◆ **Record extracts**:

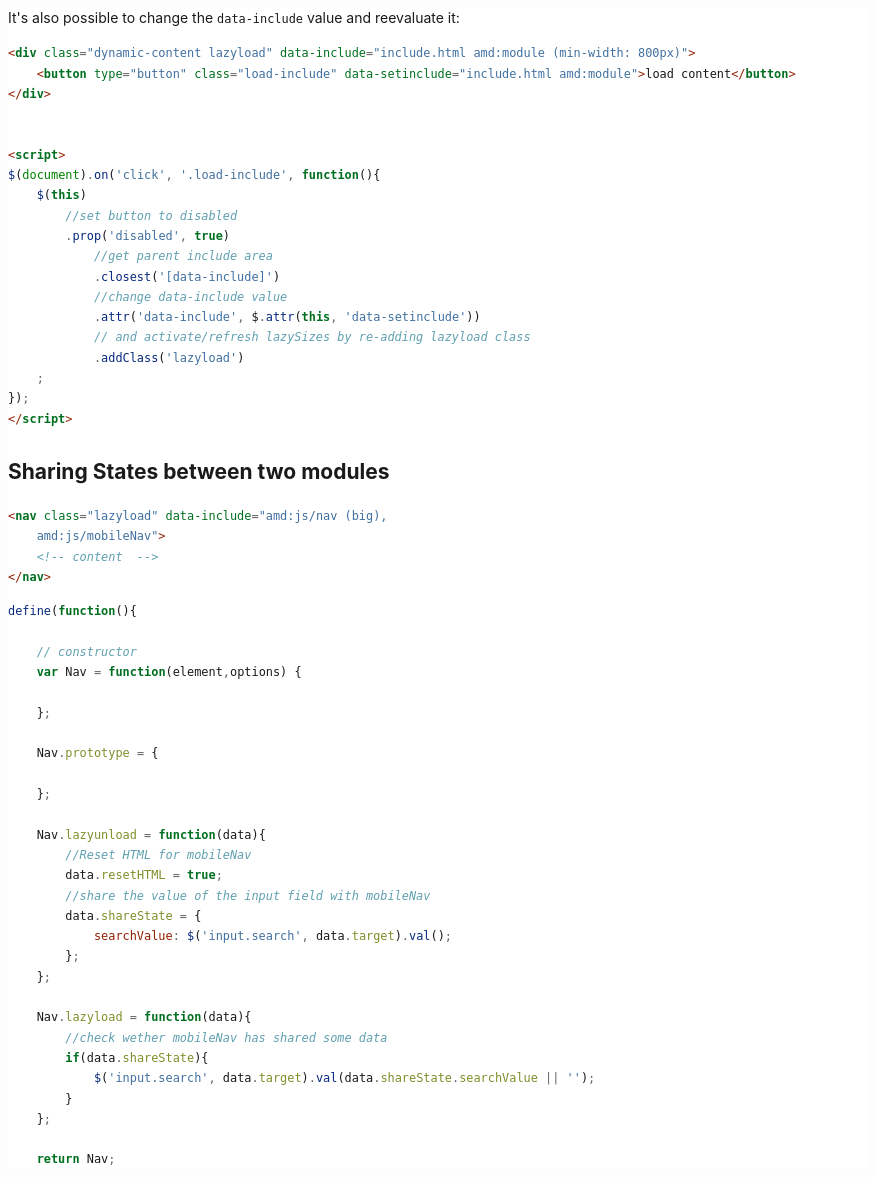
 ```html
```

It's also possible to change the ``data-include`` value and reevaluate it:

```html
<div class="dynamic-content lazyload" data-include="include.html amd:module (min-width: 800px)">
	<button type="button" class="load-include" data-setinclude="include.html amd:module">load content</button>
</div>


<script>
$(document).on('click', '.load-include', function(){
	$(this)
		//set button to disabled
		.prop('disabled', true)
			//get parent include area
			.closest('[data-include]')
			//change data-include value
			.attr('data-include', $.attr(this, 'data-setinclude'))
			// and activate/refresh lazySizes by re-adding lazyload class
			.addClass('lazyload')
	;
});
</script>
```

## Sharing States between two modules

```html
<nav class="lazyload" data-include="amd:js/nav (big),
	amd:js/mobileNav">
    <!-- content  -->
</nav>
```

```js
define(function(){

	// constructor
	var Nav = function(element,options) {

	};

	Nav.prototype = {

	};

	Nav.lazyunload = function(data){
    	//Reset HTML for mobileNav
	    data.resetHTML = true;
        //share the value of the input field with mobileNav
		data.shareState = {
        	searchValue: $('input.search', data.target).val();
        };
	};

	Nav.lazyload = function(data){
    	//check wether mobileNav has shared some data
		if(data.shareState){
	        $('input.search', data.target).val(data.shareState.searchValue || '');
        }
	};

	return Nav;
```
...
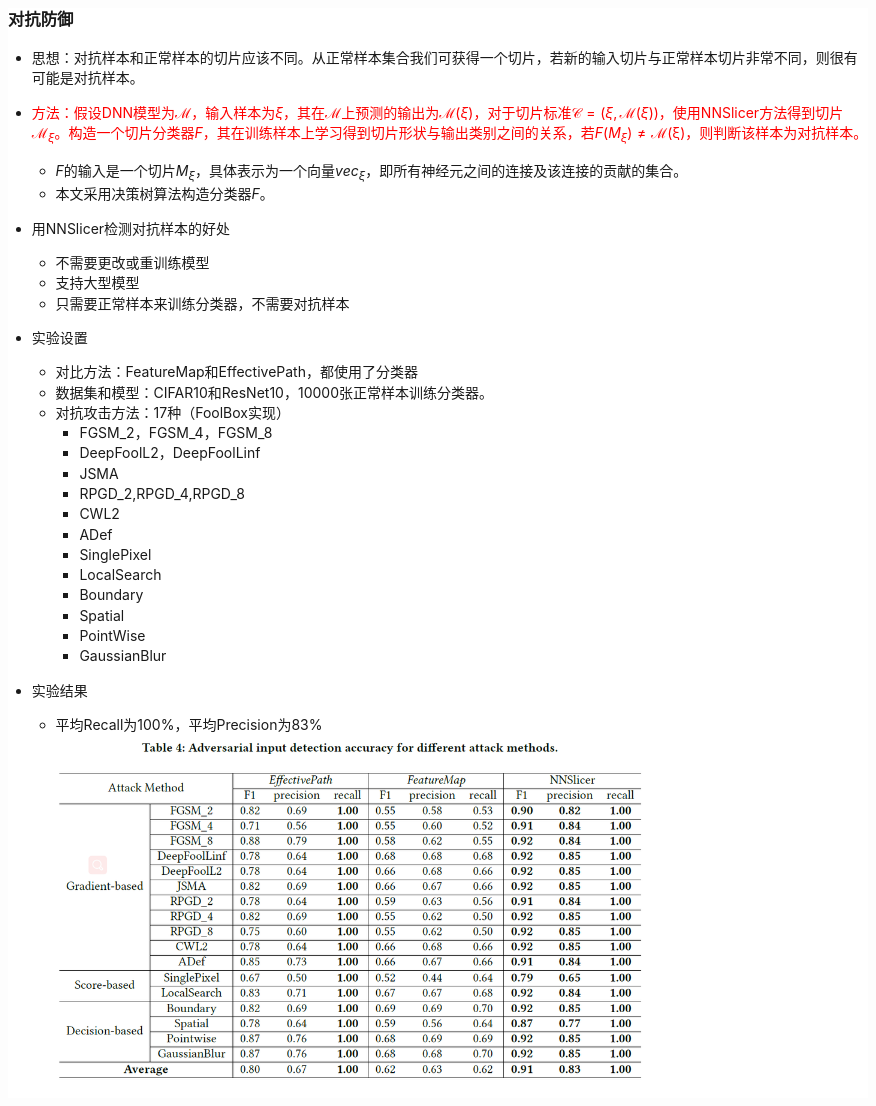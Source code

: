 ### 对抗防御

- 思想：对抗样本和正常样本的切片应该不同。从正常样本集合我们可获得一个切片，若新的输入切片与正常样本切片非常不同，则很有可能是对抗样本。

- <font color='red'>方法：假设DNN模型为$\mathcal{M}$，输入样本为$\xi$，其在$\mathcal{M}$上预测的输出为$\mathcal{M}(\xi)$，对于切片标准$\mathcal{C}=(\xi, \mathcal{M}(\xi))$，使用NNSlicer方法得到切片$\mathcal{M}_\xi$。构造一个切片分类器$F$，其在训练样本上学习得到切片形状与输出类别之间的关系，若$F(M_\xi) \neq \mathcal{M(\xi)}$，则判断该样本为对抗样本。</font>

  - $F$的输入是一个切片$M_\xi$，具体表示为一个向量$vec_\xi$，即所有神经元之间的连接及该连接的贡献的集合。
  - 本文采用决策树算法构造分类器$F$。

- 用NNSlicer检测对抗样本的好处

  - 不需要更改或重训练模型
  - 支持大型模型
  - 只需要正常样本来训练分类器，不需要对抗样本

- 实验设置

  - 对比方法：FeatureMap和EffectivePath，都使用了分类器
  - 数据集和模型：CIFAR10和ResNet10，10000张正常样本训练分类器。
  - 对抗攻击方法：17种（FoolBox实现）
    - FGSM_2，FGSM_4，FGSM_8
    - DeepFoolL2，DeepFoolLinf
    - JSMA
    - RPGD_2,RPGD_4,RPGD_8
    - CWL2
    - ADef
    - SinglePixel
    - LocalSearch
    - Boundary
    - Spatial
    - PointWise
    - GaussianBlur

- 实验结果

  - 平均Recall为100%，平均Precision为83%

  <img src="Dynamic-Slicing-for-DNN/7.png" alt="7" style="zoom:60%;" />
---
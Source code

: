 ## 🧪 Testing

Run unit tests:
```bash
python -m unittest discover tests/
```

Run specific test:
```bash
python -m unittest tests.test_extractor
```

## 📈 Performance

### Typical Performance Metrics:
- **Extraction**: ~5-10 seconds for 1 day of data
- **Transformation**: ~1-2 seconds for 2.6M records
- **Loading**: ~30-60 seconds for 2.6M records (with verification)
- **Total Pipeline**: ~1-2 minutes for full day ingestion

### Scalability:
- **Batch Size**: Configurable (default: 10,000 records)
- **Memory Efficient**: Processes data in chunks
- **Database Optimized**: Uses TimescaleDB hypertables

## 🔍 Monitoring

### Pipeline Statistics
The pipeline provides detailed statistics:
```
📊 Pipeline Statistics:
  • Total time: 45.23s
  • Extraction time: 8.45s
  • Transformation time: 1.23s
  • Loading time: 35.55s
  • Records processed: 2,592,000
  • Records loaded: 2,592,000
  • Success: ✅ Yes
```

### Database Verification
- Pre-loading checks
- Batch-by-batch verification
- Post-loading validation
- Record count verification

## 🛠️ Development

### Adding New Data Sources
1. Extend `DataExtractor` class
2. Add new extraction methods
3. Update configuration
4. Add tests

◆ **What the exercise asks**: When a line of the records holds the word "target", copy that line.

◆ **Result**:
        	searchValue: $('input.search', data.target).val();
	        $('input.search', data.target).val(data.shareState.searchValue || '');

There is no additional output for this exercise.